A practical guide to recognizing Unconscious Bias and tips to make your workplace inclusive:

How can you tell if your workplace is actually inclusive?

   Inclusive workplaces recognize their Unconscious Biases and remove systematic barriers

Employees in organisations with higher scores on inclusion assessments are 45% more likely to stay at their organisation and   90% more likely to go out of their way to help a colleague.

It has been established that inclusive practices make your employees your collaborators. It gives them a voice, enables a  sense of belongingness and provides equitable learning and development opportunities. 

However, Unconscious Biases based on societal conditioning hamper inclusiveness and potential business growth in your organisation. 

The first step to making your workplace inclusive is to identify these biases and actively work to remove them.

Let’s bust these biases-

Bias #1: Asking women applicants “When are you planning to get married?”

Truth– If job interviews are loaded with questions directed to women if they are married or single or how they are going to manage work-family responsibilities or have questions pertaining to pregnancy or future child-bearing plans, it amounts to discriminatory hiring practices

83% of Indian youth believe asking female candidates about marriage plans during interviews is inappropriate. Indian youth do not share the corporate’s view that female employees change their priorities after marriage. 

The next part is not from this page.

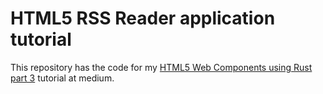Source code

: # HTML5 RSS Reader application tutorial
This repository has the code for my [HTML5 Web Components using Rust part 3](https://blog.devgenius.io/html5-rss-reader-writing-the-first-web-components-949eec88dbf9) tutorial at medium.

Getting married or having kids are personal choices and do not reflect on the skillset, work experience and educational background of the candidate. 

Bias #2: Employing trans people is more trouble than it’s worth

Truth– The continuing lack of information about transgender issues makes it hard for trans people to participate in the economy. 

An inclusive workplace allows trans people to be upfront about their gender identities and provide a supportive organisational environment. LGBTQIA+ who are open about their sexuality at work are much less likely to leave their company than their closeted peers.

If your workplace is not inclusive, people from transgender communities may involve themselves in self-monitoring behaviour. They may conceal their appearance to fit intogender-performativenesslike modulating their voices and hiding their bodies.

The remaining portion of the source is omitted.